RECORDS SUPPLIED
■ ■ ■ ■ ■
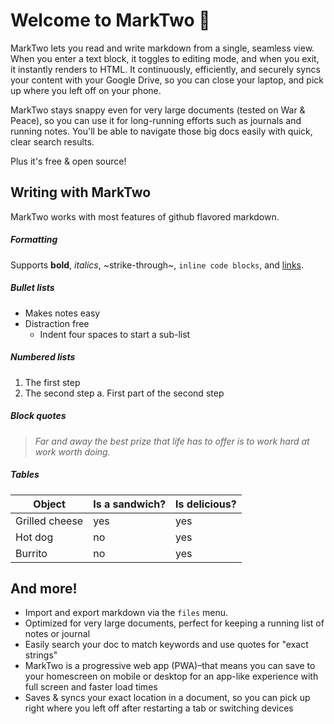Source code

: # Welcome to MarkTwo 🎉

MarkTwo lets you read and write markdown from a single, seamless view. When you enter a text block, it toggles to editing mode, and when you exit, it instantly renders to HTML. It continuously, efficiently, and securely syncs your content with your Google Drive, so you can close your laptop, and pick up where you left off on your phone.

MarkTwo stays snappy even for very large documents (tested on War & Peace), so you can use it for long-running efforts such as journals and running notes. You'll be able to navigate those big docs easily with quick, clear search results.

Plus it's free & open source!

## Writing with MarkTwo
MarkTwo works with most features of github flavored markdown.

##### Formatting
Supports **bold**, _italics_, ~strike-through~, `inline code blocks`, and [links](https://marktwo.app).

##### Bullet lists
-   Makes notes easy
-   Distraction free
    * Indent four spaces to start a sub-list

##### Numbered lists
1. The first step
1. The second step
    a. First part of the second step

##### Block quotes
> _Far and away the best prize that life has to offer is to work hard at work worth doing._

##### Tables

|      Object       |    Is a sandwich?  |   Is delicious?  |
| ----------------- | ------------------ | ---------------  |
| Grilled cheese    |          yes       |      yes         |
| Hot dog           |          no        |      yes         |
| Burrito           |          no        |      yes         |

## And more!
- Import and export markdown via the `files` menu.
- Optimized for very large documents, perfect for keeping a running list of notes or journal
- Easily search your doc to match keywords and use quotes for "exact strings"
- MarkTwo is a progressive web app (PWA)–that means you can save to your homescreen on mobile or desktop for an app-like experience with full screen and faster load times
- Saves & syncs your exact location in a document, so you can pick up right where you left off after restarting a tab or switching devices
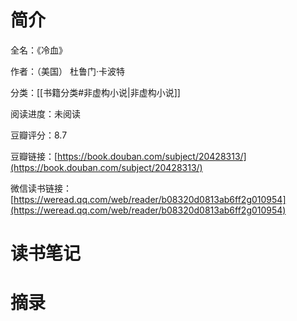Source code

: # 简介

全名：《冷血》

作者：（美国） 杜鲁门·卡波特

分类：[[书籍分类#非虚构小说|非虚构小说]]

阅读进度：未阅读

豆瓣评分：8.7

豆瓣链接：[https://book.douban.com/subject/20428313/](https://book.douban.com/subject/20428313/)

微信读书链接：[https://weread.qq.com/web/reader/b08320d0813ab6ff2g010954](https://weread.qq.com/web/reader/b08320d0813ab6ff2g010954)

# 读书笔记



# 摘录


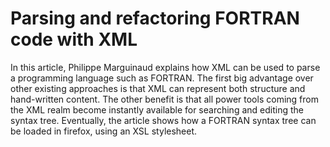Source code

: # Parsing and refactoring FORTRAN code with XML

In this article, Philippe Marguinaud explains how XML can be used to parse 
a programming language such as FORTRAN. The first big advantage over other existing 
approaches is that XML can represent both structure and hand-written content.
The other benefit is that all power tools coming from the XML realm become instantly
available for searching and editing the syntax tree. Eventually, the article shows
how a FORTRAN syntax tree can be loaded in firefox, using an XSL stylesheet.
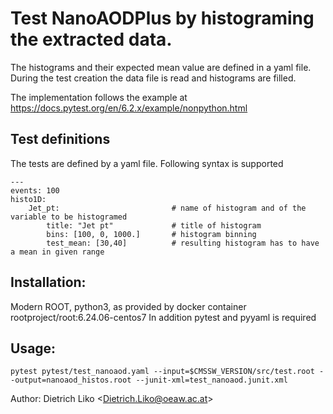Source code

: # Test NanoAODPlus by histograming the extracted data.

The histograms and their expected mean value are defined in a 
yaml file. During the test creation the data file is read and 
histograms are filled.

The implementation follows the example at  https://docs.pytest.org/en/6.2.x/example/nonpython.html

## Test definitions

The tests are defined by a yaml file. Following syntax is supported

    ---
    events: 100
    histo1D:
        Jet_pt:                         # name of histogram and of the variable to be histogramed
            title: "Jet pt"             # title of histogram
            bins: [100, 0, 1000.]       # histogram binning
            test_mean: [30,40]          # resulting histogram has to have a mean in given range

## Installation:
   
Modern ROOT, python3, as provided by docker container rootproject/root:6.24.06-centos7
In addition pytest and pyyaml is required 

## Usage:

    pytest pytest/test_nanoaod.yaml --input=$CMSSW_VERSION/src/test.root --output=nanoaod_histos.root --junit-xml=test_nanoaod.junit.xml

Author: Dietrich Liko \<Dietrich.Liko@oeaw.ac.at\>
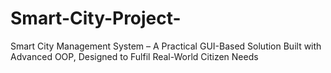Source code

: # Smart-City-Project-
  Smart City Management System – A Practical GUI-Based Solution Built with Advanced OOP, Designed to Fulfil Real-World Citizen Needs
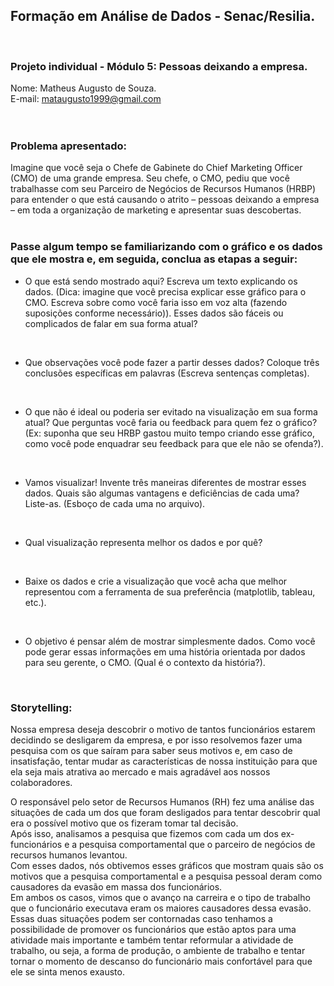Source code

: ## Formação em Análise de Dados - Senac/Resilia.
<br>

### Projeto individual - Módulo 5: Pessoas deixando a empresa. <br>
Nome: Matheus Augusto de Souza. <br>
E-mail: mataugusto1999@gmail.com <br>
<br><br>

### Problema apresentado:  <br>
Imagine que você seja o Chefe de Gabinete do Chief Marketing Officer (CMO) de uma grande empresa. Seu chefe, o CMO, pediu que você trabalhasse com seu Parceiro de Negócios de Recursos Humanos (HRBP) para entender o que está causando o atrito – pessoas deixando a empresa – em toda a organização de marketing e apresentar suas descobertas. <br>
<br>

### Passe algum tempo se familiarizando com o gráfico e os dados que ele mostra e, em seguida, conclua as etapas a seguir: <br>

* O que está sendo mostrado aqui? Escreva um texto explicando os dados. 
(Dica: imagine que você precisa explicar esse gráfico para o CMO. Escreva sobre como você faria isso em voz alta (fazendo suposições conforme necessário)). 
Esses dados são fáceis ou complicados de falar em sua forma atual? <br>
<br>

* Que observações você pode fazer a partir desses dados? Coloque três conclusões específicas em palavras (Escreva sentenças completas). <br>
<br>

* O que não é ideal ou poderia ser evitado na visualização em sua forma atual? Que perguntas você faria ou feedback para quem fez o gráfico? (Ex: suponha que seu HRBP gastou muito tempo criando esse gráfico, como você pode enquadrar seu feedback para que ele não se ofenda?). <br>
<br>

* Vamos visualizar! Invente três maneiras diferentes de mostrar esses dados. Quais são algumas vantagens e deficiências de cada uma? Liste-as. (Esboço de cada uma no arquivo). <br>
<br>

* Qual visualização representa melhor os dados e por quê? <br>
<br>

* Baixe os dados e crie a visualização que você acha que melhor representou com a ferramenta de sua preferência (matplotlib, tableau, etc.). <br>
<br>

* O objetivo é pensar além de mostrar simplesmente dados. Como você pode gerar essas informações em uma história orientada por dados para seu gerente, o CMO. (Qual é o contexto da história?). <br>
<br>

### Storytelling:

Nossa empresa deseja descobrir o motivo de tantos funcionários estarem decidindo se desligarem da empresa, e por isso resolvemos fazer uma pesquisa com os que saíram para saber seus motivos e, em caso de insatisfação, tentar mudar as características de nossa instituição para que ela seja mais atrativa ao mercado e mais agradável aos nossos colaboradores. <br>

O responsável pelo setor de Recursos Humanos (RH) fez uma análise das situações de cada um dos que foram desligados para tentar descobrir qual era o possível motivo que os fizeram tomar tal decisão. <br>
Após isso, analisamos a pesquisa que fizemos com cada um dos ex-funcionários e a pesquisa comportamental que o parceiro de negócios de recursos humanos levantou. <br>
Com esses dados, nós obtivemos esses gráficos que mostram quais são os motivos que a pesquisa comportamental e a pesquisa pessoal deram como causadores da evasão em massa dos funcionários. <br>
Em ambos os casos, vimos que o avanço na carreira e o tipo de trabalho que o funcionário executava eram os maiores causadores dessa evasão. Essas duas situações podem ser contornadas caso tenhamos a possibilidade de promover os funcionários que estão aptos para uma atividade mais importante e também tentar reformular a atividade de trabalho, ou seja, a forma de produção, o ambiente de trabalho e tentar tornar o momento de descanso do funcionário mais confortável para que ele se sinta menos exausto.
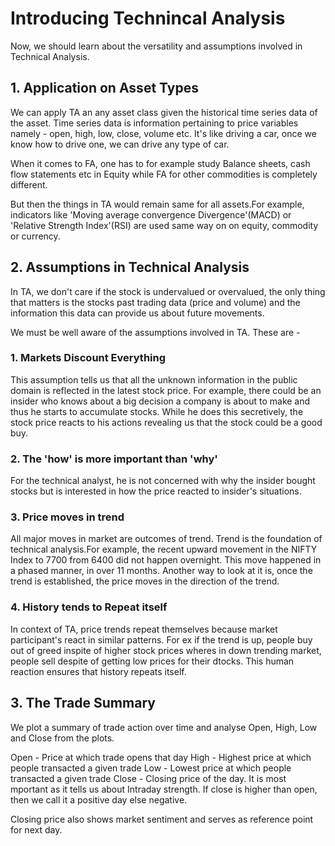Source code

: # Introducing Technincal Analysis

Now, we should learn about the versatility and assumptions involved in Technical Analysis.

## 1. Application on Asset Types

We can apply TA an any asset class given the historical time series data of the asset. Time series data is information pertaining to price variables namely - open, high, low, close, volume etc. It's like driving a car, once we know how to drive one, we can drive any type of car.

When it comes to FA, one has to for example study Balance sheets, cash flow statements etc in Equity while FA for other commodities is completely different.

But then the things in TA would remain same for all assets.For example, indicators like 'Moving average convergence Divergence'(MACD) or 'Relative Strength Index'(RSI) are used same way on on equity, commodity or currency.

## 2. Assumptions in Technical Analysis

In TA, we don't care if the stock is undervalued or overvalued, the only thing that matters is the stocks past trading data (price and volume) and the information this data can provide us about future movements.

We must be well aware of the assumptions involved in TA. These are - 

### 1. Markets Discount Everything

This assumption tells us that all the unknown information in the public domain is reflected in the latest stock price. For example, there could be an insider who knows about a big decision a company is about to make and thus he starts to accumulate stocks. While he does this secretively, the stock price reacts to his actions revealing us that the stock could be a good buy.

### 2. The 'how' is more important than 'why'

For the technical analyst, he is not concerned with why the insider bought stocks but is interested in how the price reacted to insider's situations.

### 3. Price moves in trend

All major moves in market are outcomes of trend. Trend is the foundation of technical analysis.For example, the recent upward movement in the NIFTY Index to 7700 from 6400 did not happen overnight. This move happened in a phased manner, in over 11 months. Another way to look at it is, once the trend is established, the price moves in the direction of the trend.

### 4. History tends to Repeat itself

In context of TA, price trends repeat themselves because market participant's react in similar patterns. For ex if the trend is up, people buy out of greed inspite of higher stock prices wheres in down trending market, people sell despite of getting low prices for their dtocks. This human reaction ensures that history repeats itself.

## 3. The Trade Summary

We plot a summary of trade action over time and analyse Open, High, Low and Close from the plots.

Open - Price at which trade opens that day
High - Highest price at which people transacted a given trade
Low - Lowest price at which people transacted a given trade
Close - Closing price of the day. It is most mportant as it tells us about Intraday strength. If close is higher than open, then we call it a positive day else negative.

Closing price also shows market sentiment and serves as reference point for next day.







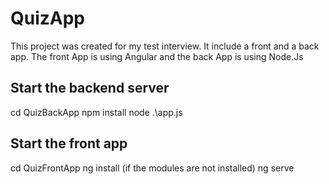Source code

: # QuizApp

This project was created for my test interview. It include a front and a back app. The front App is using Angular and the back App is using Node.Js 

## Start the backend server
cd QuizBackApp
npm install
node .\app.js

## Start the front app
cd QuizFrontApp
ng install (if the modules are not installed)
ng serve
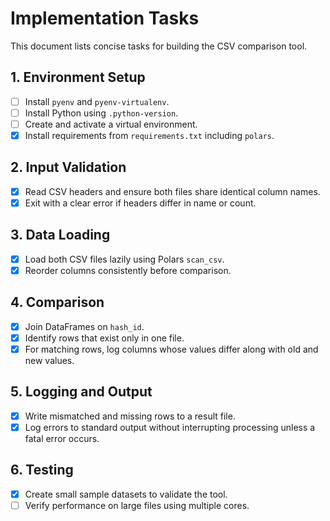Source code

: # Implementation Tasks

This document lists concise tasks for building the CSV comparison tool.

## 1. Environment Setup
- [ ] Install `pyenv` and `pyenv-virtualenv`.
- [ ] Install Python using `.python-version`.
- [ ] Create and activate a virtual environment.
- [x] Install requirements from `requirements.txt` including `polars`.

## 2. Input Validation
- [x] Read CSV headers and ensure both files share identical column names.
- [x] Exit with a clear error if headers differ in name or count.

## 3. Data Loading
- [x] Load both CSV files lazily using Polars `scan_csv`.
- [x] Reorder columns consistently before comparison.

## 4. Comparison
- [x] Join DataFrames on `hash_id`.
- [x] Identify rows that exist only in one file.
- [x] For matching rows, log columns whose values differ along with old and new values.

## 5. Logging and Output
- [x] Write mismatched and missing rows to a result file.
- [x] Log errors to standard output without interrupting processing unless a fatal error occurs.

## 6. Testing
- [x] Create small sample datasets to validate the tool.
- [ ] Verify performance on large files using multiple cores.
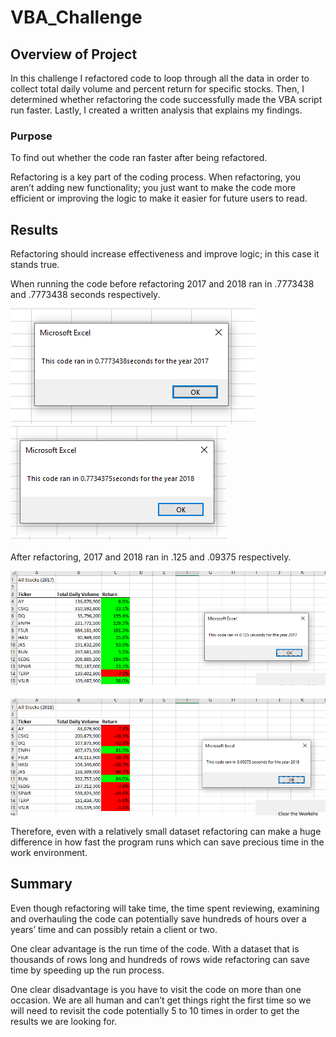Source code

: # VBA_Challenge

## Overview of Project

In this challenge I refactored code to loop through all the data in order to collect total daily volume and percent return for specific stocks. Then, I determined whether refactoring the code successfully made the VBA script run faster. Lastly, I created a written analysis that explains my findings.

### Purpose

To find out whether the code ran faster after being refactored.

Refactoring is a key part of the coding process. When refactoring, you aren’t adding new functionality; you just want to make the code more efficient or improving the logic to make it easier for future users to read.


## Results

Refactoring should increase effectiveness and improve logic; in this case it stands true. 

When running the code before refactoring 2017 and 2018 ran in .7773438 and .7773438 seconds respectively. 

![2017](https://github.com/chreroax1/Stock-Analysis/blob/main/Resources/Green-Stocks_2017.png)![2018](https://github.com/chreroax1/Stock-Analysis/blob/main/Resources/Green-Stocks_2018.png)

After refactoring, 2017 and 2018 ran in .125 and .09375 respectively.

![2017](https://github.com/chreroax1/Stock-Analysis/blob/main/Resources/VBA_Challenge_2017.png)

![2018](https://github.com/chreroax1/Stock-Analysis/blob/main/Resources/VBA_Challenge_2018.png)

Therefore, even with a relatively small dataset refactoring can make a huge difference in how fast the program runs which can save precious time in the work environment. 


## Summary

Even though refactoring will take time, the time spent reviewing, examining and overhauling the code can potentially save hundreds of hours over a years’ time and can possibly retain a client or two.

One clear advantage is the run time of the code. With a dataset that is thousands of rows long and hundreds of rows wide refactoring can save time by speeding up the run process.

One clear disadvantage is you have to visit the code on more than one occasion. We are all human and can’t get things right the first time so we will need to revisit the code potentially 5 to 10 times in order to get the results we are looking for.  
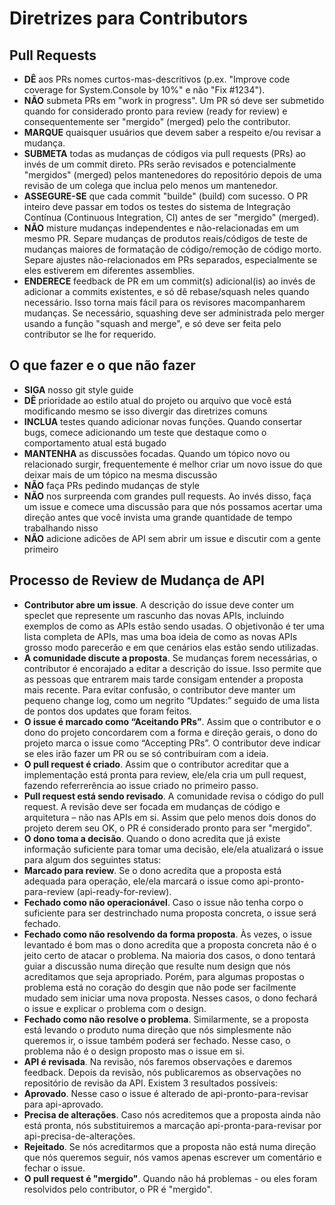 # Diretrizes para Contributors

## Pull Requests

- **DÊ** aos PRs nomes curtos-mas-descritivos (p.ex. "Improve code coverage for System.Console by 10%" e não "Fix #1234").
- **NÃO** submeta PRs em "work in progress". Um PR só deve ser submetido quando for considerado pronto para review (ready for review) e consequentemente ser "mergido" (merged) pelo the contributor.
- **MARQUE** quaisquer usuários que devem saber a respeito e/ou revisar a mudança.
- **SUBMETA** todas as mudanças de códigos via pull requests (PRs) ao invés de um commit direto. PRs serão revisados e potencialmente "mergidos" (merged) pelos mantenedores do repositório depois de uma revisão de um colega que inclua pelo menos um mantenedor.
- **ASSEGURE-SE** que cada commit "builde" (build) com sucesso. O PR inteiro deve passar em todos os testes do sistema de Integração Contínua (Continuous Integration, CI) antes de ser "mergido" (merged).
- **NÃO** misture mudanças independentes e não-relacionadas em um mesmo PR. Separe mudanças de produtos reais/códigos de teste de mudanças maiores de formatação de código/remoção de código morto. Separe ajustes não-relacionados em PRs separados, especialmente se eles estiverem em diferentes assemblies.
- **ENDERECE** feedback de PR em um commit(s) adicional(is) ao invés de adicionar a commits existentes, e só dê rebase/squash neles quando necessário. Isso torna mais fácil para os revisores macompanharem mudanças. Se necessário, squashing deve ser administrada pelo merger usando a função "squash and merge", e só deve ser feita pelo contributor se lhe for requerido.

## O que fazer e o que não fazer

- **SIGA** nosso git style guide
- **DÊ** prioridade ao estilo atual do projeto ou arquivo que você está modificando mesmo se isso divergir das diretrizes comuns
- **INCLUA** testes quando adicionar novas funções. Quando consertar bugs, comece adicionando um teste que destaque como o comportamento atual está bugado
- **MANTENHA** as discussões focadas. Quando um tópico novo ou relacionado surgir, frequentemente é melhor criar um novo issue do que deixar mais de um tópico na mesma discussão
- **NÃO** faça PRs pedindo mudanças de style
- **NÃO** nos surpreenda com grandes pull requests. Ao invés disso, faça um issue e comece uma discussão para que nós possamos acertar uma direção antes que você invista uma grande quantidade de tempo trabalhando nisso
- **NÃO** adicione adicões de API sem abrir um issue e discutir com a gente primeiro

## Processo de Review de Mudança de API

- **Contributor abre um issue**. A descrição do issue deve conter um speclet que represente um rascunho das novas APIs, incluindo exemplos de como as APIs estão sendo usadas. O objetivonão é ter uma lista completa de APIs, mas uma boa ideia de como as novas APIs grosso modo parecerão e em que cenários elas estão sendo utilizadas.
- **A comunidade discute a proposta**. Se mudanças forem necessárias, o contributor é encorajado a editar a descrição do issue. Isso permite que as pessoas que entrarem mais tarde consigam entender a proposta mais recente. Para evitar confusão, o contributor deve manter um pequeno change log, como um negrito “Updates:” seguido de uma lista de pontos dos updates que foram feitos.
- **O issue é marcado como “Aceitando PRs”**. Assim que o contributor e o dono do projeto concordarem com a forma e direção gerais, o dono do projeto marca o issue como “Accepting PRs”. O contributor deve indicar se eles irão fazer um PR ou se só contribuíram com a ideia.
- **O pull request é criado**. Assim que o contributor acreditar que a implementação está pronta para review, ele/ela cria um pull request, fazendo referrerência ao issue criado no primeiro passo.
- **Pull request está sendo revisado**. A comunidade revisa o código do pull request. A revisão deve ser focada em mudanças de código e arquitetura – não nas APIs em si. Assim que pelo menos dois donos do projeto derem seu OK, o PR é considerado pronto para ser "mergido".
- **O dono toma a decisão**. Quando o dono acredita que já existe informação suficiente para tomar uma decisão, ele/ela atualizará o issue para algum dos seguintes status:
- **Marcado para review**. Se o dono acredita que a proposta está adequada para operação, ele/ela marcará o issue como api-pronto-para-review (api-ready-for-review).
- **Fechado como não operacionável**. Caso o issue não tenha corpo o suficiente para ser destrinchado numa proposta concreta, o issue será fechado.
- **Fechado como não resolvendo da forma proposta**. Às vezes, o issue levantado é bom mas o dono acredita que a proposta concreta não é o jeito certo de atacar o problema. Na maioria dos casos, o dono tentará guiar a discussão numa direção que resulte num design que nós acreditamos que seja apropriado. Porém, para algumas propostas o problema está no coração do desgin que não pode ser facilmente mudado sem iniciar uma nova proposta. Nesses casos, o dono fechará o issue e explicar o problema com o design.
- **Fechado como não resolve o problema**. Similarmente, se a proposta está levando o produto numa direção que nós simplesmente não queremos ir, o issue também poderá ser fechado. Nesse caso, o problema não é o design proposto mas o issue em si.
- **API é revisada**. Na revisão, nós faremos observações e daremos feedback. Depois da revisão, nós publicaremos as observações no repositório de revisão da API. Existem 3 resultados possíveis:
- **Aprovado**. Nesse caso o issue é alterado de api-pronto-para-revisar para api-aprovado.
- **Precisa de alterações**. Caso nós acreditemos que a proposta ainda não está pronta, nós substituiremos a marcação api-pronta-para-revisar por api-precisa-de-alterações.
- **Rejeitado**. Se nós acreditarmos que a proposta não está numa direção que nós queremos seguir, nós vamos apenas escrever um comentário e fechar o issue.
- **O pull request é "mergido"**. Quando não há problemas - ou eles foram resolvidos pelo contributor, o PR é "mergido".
■ ■ ■ ■ ■
PROBLEM
Restate the lines above from the one containing "- [x] Read CSV" through the one containing "When running the", inclusive, exactly and without pictures.

OUTPUT FOR THIS EXERCISE
- [x] Read CSV headers and ensure both files share identical column names.
- [x] Exit with a clear error if headers differ in name or count.

## 3. Data Loading
- [x] Load both CSV files lazily using Polars `scan_csv`.
- [x] Reorder columns consistently before comparison.

## 4. Comparison
- [x] Join DataFrames on `hash_id`.
- [x] Identify rows that exist only in one file.
- [x] For matching rows, log columns whose values differ along with old and new values.

## 5. Logging and Output
- [x] Write mismatched and missing rows to a result file.
- [x] Log errors to standard output without interrupting processing unless a fatal error occurs.

## 6. Testing
- [x] Create small sample datasets to validate the tool.
- [ ] Verify performance on large files using multiple cores.
Source code

: # VBA_Challenge

## Overview of Project

In this challenge I refactored code to loop through all the data in order to collect total daily volume and percent return for specific stocks. Then, I determined whether refactoring the code successfully made the VBA script run faster. Lastly, I created a written analysis that explains my findings.

### Purpose

To find out whether the code ran faster after being refactored.

Refactoring is a key part of the coding process. When refactoring, you aren’t adding new functionality; you just want to make the code more efficient or improving the logic to make it easier for future users to read.


## Results

Refactoring should increase effectiveness and improve logic; in this case it stands true. 

When running the code before refactoring 2017 and 2018 ran in .7773438 and .7773438 seconds respectively. 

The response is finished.